Расчеты ЦМАКП дают еще более мягкие оценки спада в промышленности: –0,5% май/апрель, –0,6% апрель/март, май в годовом сравнении лишь –3,5% (против росстатовских –5,5%, учтен один лишний рабочий день в мае 2014-го). Плюс к тому ухудшение данных мая по индексу промышленного производства может быть частично объяснено погодой, которая влияет на коммунальные услуги (–1,4% в мае против +1,8% в апреле).
Вполне очевидно, что сильный спад в промышленности во втором квартале представляет собой отложенную реакцию производственников на резкое сжатие спроса, начавшееся сразу после декабрьского обвала рубля и потребительского ажиотажа. Квартал понадобился, чтобы убедиться, что это сжатие будет носить достаточно долговременный характер из-за основательного обеднения населения и «клинической смерти» потребительского кредита.
В результате падение выпуска потребительских товаров длительного пользования стало во втором квартале основным «локомотивом» спада в промышленности. Весьма показательны в этом отношении цифры снижения выпуска в мае легковых автомобилей (–38% к маю прошлого года), приемной телеаппаратуры (–69%), а также многих видов одежды и обуви. Для поддержания выпуска производители вынуждены прибегать к ценовому демпингу, что уже нашло отражение в падении средненедельных показателей инфляции в июне до 0,05%. Это втрое меньше, чем в июне прошлого года.
Вторым по значению драйвером спада остается снижение выпуска стройматериалов (кирпич, цемент) и — кажется, впервые после года интенсивного роста — труб (–2,7% в годовом сопоставлении), а также машин. Это, вероятно, отражает дальнейшее сокращение инвестиционной деятельности. Сжатие инвестиций в основной капитал ускорилось до 7,6% (против –4,8% в апреле). Объемы работ в строительстве вообще нырнули ниже нижней точки рецессии 2008–2009 годов, снизившись на 10,3% в годовом сопоставлении. При этом темпы ввода жилья все еще остаются высокими, отражая предоплаченные в прошлом году покупки, что говорит об очень сильном спаде в нежилищном строительстве.

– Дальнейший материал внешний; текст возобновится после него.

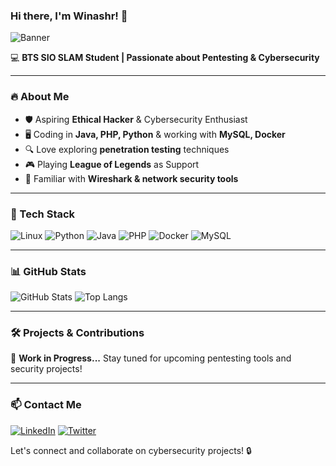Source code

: ### Hi there, I'm Winashr! 👋

![Banner](https://source.unsplash.com/1600x400/?hacker,technology)

💻 **BTS SIO SLAM Student | Passionate about Pentesting & Cybersecurity**

---

### 🔥 About Me
- 🛡️ Aspiring **Ethical Hacker** & Cybersecurity Enthusiast
- 🖥️ Coding in **Java, PHP, Python** & working with **MySQL, Docker**
- 🔍 Love exploring **penetration testing** techniques
- 🎮 Playing **League of Legends** as Support
- 📡 Familiar with **Wireshark & network security tools**

---

### 🚀 Tech Stack
![Linux](https://img.shields.io/badge/Linux-FCC624?style=for-the-badge&logo=linux&logoColor=black)
![Python](https://img.shields.io/badge/Python-3776AB?style=for-the-badge&logo=python&logoColor=white)
![Java](https://img.shields.io/badge/Java-ED8B00?style=for-the-badge&logo=java&logoColor=white)
![PHP](https://img.shields.io/badge/PHP-777BB4?style=for-the-badge&logo=php&logoColor=white)
![Docker](https://img.shields.io/badge/Docker-2496ED?style=for-the-badge&logo=docker&logoColor=white)
![MySQL](https://img.shields.io/badge/MySQL-4479A1?style=for-the-badge&logo=mysql&logoColor=white)

---

### 📊 GitHub Stats
![GitHub Stats](https://github-readme-stats.vercel.app/api?username=winashr&show_icons=true&theme=tokyonight)
![Top Langs](https://github-readme-stats.vercel.app/api/top-langs/?username=winashr&layout=compact&theme=tokyonight)

---

### 🛠️ Projects & Contributions
🚧 **Work in Progress...** Stay tuned for upcoming pentesting tools and security projects!

---

### 📫 Contact Me
[![LinkedIn](https://img.shields.io/badge/LinkedIn-0A66C2?style=for-the-badge&logo=linkedin&logoColor=white)](https://www.linkedin.com/in/winashr/)
[![Twitter](https://img.shields.io/badge/Twitter-1DA1F2?style=for-the-badge&logo=twitter&logoColor=white)](https://twitter.com/winashr)

Let's connect and collaborate on cybersecurity projects! 🔒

Снижение реальной зарплаты начало замедляться и уже точно не достигнет глубины падения 1999 года
Реакция регулятора
В целом новая волна спада, захватившая второй квартал, в отличие от первой, ударившей по потреблению домохозяйств и торговле в виде реакции на курсовые сдвиги, сосредоточена в промышленном производстве и инвестициях. Это ставит довольно сложную дилемму перед ЦБ, который, с одной стороны, обязан смягчением своей политики поддержать кредитование и инвестиции. А с другой — должен опасаться нового всплеска инфляции на потребительском рынке, поскольку сжатие покупок, приводившее к замедлению инфляции, закончилось или по крайней мере приостановилось.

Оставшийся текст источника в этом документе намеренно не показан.